The damage was stipulated to be $1,426.76. It was also stipulated that the engine was delivered in good condition to the initial carrier.

It is important to note at the outset that Ragen's Transportation Company was performing a local service for plaintiff, in transferring the engine from one section of Vineland to another. It is, therefore, not a carrier subject to the provisions of 49 U.S.C.A. , § 1 et seq. , nor is it entitled to

[11 NJSuper Page 133]

the provisions of the bill of lading. In order to hold Ragen responsible in damages, it is necessary for plaintiff to show at least that the damage was done while the machinery was under his control. McMahon v. American Ry. Express Co. , 6 N.J. Misc. 468 (Sup. Ct. 1928); 13 C.J. Secundum , § 84, p. 168. The facts in this case do not support this allegation. I find as a fact that the machinery was damaged before Ragen gained control thereof.
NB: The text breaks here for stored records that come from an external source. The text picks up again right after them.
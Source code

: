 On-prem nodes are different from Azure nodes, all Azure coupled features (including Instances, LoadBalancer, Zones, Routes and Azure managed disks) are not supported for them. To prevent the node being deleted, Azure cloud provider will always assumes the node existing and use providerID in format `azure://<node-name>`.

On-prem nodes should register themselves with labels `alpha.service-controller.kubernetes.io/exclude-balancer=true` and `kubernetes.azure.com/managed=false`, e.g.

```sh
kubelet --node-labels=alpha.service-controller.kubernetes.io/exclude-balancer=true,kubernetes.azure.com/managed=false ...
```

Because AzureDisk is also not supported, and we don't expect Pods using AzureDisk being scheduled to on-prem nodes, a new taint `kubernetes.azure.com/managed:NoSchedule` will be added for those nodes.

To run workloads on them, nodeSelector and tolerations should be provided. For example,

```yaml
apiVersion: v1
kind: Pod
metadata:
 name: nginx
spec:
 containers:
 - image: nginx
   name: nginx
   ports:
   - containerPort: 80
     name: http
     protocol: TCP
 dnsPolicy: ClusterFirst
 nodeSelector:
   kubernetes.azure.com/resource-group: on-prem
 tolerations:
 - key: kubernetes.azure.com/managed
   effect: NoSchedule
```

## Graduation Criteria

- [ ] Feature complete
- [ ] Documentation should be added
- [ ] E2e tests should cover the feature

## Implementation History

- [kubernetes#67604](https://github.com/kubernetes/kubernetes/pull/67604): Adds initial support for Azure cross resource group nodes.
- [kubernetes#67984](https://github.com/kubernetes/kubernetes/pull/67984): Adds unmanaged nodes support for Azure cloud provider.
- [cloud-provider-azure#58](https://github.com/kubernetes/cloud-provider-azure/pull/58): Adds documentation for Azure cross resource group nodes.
For this reason, a judgment of no cause of action will be entered in favor of the defendant Ragen.

The defendant, Pennsylvania-Reading Seashore Lines does come within the provisions of 49 U.S.C.A. , § 20 (11). Under this federal statute, the delivering carrier, under an interstate contract of affreightment or through bill of lading, is liable for goods lost or damaged in transit by it or by any of the common carriers to which such property may be delivered or over whose lines such property may pass. 49 U.S.C.A. , § 20 (11), as amended July 3, 1926, c. 761, 44 Stat. 835; March 4, 1927, c. 510, § 3, 44 Stat. 1448; April 23, 1930, c. 208, 46 Stat. 251. See also 13 Corpus Juris Secundum, Carriers , § 424b (2), pp. 929 and 930. It, therefore, follows that in such cases it is only necessary for the consignee to allege and prove (1) that the initial carrier received the shipment in good condition, (2) that the shipment arrived at its destination in a damaged condition, and (3) the amount of loss.

Since the Pennsylvania-Reading Seashore Lines was the delivering carrier in this case and since the first and third elements enumerated above have been stipulated, the only important factual question remaining is the condition of the machinery when it arrived at Vineland. I have found that the damage occurred prior to delivery to Ragen and, therefore, at some time prior to its delivery at Vineland.

Accordingly, judgment will be entered in favor of plaintiff and against the defendant Pennsylvania-Reading Seashore Lines in the amount of $1,426.76.